§ **WHAT THE TASK REQUIRES**
What is the number of lines in the listing below that contain the string "used"? Give that number only.

Segment Start: EXERCISE INPUT

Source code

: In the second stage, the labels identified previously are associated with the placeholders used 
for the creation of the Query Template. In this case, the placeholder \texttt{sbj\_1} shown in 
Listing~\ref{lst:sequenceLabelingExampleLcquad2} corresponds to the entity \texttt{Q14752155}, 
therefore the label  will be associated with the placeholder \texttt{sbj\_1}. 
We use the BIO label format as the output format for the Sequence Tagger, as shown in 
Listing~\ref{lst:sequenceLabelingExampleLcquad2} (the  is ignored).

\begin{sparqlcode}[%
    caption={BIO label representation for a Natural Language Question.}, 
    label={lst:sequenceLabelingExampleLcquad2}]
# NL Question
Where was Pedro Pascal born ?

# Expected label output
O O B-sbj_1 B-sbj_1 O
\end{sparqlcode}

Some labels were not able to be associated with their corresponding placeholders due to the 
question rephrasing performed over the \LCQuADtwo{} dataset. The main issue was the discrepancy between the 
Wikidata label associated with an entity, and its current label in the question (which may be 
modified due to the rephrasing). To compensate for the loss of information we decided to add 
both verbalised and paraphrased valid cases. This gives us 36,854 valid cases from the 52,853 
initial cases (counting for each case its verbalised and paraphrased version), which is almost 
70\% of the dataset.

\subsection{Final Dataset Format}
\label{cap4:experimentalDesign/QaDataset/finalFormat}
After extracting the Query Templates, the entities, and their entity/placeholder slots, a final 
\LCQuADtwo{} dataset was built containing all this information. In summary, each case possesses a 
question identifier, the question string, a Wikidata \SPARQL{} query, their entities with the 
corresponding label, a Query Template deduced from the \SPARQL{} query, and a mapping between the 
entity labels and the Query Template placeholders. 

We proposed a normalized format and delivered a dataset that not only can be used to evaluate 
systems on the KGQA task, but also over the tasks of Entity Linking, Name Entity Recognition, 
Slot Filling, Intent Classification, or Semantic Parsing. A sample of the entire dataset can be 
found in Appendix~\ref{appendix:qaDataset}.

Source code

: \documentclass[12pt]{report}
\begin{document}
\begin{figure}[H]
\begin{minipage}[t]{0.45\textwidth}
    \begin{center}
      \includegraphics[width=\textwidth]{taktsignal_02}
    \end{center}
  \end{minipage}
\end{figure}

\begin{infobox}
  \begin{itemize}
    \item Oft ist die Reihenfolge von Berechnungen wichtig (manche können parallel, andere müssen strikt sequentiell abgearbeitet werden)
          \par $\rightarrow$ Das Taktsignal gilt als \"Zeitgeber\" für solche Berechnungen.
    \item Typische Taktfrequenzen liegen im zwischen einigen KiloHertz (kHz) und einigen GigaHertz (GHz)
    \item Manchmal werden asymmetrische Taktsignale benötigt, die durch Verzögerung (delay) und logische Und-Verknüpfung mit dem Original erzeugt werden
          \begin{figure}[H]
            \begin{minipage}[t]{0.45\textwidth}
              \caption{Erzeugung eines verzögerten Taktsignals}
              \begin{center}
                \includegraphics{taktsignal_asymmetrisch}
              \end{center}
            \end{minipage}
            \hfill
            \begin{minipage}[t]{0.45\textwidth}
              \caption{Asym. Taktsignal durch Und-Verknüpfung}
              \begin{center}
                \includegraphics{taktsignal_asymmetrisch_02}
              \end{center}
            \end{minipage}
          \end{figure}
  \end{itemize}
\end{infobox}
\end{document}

Segment End: EXERCISE INPUT

§ **TASK SOLUTION**
2